For those interested in detailed examinations of history, censorship, the comic book industry, or all three, David Hajdu’s The Ten-Cent Plague: The Great Comic Book Scare and How It Changed America is both a frightening and fascinating read. It’s also particularly timely, given that we’re in a new era of culture wars opening various industries up to potential censorship.

What probably intrigued me the most is how much the language of the old laws passed specifically intended to outlaw comics, in their various, earliest forms, weighed in so heavily on authorial intent. (And here, kudos to the Hajdu are definitely due for citing verbatim the original laws themselves. The man is nothing less than thorough; the index of his citations is 17 pages in length.) Words such as “offend,” “indecency,” “immorality” and “misconduct” are thrown about, as are loaded phrases such as “calculated to corrupt”, and so on. Criminal law, by its nature, often has to toe that line of defining the intent of the criminal (e.g. the difference, both in definition and sentencing, between “murder” and “manslaughter”), but once you cross that line into censorship, how much weight does intent hold? Being against censorship of any kind, I consider it (from my own standpoint) a rather moot question, but it’s clearly not to those who would censor.

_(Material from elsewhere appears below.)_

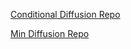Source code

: [Conditional Diffusion Repo](https://github.com/TeaPearce/Conditional_Diffusion_MNIST)

[Min Diffusion Repo](https://github.com/cloneofsimo/minDiffusion)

And then, of course, one is left to wonder: who’s to decide that I, as the hypothetical artist, intend to inspire wrongdoing or criminal activity simply with what I write and draw? Can art, from the perspective of the viewer rather than the creator, properly showcase or propose such clear intent simply by the acts, characters or scenes it depicts? It’s a slippery slope, but discussion of this instance of it (fortunately mostly after the fact) is rather intriguing to me. Hajdu paints a thorough and far-reaching picture of what this particular time in America’s history of censorship was really like. What exactly politics, war, class and racial hierarchy, economic climate, and religious extremism all had to do with something as seemingly unrelated as comic books, and how the struggles the first graphic novelists endured have paved the way for the artistic world today. Highly recommended.